Am 8.Februar startete in Tuzla, der wichtigsten Industriestadt der Föderation von Bosnien-Herzegowina, das «Bürgerplenum».
Es tritt allabendlich um 18 Uhr zusammen, offen für jeden.Hier treffen sich Univesitätsprofessoren, Juristen, Arbeiter der privatisierten Betriebe, Vereinsmitglieder, Studierende usw. Die Versammlung stellt in Arbeitsgruppen die Forderungen auf, die der Kantonalversammlung vorgetragen werden sollen, um eine demokratische Lösung zu finden und eine neue Regierung zu bilden. Für jedes Plenum werden die Moderatoren neu bestimmt. Die Entscheidungen fallen per Mehrheitsbeschluss; bei Stimmengleichheit wird ein Konsens gesucht. Jeder hat die gleich, begrenzte Redezeit.
Das Plenum versteht sich als Faktor der Zivilgesellschaft; ihm ist vor allem daran gelegen zu verhindern, dass die Demonstrationen manipuliert werden. Diese Maßnahme richtet sich vor allem gegen Einmischungsversuche der nationalistischen Parteien. Die Teilnehmenden möchten, dass die Politik sich in ihre Versammlungen nicht einmischt; es sollen nur die vorrangigen sozialen und wirtschaftlichen Fragen des Kantons erörtert werden – dabei geht es mittlerweile nicht mehr allein um die Lage der Arbeiter der privatisierten Betriebe, sondern um die Wirtschaft des Kantons überhaupt. Aus diesem Grund weigern sie sich zur Zeit, über die Frage der Auflösung der Kantone in eine Föderation zu beraten.
Das Plenum hat auch gefordert, dass eine Untersuchung über die Rolle der Sicherheitskräfte und der Medien auf den Demonstrationen durchgeführt wird, um der Desinformation darüber entgegenzutreten, und dass die Behörden die Urheber zur Verantwortung ziehen. Das Plenum hat drei Arbeitsgruppen gebildet, die sicherstellen sollen, dass die Demonstrationen unter der Kontrolle ihrer Initiatoren verlaufen.
Das Plenum hat die Unterstützung der Universität Tuzla, verschiedener internationaler Organisationen sowie des britischen Außenministers William Hague. Der Bürgermeister von Tuzla hat moralische und materielle Hilfe in Aussicht gestellt. Das Plenum tagt jetzt im Stadttheater.
Solche Bürgerplena gibt es zunehmend auch in anderen Städten, so auch in Sarajevo.
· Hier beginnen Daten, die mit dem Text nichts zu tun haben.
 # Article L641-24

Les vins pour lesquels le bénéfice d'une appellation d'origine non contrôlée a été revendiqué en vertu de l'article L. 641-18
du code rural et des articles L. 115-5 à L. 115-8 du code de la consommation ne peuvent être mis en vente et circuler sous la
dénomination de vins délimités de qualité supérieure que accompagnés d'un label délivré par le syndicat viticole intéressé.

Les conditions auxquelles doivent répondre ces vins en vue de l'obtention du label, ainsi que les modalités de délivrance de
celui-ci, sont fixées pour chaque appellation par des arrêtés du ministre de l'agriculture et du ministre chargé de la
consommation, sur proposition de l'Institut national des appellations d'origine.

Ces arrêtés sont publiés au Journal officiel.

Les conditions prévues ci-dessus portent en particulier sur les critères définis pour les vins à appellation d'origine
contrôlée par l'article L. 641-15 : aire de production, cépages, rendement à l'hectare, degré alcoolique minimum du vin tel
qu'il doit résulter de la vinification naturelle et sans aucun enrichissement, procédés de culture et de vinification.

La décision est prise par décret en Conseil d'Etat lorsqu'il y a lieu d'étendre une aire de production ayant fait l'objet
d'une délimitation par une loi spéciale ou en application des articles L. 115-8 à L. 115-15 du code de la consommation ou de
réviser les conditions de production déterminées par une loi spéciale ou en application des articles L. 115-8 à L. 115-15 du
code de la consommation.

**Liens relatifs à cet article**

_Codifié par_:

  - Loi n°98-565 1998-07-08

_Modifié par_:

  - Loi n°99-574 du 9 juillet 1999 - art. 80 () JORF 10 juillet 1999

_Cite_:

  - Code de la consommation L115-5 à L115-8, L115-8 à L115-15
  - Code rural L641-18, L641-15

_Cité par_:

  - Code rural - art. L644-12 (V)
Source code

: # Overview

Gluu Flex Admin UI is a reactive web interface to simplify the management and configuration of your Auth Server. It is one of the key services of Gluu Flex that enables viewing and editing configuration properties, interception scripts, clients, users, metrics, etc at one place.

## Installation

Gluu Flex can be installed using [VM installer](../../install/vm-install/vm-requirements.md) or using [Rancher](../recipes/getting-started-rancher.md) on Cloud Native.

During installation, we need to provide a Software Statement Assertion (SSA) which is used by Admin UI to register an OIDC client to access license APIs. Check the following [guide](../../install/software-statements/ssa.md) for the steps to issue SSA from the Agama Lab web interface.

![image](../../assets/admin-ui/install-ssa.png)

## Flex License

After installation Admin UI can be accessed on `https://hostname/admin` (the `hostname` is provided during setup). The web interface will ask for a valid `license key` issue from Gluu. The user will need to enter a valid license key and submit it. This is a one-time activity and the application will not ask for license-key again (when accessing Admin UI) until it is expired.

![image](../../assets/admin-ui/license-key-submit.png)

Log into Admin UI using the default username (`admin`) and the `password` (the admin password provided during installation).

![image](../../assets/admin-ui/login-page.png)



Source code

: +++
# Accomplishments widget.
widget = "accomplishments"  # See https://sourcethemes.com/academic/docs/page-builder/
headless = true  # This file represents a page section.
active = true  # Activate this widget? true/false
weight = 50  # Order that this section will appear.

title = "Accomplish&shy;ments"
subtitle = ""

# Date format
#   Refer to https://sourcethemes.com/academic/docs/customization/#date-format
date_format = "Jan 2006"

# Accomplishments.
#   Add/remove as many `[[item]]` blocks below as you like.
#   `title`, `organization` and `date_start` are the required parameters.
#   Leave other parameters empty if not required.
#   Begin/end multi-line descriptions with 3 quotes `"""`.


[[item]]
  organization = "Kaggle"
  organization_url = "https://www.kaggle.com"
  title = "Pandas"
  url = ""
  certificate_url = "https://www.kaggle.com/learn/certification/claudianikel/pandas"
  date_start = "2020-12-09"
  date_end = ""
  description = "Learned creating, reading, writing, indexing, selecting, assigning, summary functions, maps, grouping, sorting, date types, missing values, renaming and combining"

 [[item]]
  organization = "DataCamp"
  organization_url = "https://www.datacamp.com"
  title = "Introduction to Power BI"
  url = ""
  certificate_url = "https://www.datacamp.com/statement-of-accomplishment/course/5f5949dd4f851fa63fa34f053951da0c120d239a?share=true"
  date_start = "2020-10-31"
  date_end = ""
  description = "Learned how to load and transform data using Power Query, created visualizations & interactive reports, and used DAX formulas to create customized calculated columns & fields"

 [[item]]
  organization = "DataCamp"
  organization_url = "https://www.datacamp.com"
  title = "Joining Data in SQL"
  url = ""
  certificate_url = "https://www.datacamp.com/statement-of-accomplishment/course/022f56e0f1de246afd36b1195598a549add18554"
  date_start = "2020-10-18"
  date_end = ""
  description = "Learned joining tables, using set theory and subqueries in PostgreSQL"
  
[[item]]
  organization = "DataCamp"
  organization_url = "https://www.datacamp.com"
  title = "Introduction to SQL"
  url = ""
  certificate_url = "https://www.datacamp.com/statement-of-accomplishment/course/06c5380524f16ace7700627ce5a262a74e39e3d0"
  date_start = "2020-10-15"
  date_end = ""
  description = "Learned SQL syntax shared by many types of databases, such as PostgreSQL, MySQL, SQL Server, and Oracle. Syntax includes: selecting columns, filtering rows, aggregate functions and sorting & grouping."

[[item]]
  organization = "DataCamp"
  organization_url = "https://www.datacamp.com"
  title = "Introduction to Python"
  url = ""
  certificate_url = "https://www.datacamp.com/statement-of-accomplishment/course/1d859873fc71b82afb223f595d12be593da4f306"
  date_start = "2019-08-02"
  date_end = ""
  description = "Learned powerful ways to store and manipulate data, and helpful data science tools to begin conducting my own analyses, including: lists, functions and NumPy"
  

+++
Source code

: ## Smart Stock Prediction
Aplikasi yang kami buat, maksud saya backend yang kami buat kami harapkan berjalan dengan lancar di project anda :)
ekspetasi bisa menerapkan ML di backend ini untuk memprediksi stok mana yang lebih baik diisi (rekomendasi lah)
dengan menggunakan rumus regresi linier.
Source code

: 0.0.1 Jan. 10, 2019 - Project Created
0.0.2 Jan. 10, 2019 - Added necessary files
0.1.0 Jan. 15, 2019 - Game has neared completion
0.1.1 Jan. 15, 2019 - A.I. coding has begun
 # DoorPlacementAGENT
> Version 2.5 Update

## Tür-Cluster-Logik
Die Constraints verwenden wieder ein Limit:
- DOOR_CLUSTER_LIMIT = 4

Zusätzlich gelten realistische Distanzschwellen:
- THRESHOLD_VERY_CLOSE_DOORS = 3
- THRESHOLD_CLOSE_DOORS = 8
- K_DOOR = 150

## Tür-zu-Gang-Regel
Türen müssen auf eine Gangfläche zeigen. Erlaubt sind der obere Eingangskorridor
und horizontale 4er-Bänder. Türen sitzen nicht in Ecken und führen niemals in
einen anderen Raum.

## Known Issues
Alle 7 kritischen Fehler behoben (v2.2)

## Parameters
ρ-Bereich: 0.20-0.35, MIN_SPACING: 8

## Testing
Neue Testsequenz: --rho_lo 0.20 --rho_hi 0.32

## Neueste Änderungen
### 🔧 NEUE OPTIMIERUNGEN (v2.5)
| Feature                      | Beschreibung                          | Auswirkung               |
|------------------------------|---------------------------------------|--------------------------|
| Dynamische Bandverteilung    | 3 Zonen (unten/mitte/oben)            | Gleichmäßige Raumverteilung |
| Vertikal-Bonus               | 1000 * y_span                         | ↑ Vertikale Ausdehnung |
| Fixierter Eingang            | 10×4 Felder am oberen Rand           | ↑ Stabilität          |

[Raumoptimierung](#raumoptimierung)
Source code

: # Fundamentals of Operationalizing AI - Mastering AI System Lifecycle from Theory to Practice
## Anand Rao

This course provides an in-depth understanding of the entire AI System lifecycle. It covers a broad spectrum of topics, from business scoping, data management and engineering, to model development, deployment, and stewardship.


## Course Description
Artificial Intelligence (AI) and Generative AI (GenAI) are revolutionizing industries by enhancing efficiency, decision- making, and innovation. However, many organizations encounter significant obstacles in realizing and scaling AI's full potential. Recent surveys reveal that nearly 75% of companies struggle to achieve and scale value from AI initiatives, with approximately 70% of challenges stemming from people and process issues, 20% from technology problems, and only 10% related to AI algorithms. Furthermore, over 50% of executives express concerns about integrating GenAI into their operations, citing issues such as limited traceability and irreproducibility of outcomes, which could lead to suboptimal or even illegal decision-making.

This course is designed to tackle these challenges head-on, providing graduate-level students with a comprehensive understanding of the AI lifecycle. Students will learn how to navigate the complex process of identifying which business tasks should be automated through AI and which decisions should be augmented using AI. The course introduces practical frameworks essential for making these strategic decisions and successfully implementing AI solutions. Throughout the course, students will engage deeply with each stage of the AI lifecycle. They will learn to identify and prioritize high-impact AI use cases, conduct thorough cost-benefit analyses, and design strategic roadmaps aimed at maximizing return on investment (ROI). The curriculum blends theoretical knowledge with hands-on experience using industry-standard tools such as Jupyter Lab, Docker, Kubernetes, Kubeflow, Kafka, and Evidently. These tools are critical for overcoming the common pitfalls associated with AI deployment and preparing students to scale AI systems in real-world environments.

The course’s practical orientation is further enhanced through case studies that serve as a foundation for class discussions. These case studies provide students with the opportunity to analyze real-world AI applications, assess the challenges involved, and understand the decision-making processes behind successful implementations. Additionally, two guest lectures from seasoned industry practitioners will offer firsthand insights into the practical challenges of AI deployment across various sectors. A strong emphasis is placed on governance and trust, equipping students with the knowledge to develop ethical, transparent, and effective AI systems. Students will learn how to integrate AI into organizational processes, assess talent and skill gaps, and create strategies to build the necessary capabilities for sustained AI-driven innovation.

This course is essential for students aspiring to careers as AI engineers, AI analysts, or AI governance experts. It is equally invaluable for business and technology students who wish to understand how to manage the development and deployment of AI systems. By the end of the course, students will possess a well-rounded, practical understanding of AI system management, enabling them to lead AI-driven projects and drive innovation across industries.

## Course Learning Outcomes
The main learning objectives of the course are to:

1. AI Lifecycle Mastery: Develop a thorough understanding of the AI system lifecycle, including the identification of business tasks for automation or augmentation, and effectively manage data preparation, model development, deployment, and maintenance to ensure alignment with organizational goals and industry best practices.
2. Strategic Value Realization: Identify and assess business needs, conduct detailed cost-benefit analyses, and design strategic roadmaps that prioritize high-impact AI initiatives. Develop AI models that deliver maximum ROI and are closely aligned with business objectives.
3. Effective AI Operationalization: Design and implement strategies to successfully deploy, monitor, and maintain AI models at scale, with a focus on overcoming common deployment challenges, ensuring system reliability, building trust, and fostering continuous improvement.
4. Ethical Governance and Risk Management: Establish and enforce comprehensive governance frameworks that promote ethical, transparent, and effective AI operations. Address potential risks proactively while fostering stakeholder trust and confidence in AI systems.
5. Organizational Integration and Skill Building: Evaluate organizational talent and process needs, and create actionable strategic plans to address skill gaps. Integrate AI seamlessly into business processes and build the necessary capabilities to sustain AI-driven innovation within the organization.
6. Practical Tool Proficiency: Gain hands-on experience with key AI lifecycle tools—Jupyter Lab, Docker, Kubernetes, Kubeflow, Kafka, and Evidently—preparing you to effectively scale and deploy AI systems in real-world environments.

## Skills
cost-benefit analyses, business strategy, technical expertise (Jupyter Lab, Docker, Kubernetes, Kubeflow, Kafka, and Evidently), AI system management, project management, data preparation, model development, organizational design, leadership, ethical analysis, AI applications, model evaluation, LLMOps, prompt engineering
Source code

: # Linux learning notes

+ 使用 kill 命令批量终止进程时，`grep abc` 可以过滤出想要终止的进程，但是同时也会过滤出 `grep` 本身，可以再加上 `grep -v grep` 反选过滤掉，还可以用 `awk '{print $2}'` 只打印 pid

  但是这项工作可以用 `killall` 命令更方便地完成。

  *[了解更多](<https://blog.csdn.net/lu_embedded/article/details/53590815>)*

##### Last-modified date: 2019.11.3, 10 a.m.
43 Minister und drei Regierungschefs von Kantonen, darunter dem von Sarajevo und Tuzla, mussten bislang ihren Hut nehmen.
Der kroatische Premierminister, Zoran Milanovic, hat in Mostar versucht, die kroatische Gemeinde gegen diese Demonstranten aufzuwiegeln, sie seien von «Muslimen» angestiftet. Kroaten und Muslime dieser Stadt haben jedoch gemeinsame Demonstrationen «gegen die schlechte Politik und die Korruption des Systems» durchgeführt. Die Revolte hat sich auch auf die Städte Banja Luka und Bijeljina in der serbischen Republik Srpska ausgedehnt. Die Verbände der Kriegsveteranen haben in einer gemeinsamen Erklärung die «Kriminalität, Korruption und Vetternwirtschaft» in dieser Republik angegriffen.
Auch in Serbien selbst streiken Arbeiter mehrerer Unternehmen, die seit Monaten keinen Lohn bekommen haben. Solidaritätsadressen an die Protestbewegung in Bosnien treffen aus Zagreb, Lubljana und Belgrad sowie aus dem nichtjugoslawischen Ausland ein.
Der Hohe Internationale Vertreter in Bosnien-Herzegowina, Valentin Inzko, hat die Ausschreitungen verurteilt und angekündigt, die Streitkräfte der EU, EUFOR, zu verstärken. Hier steht, anders als in der Ukraine, die EU nicht auf der Seite der Opposition.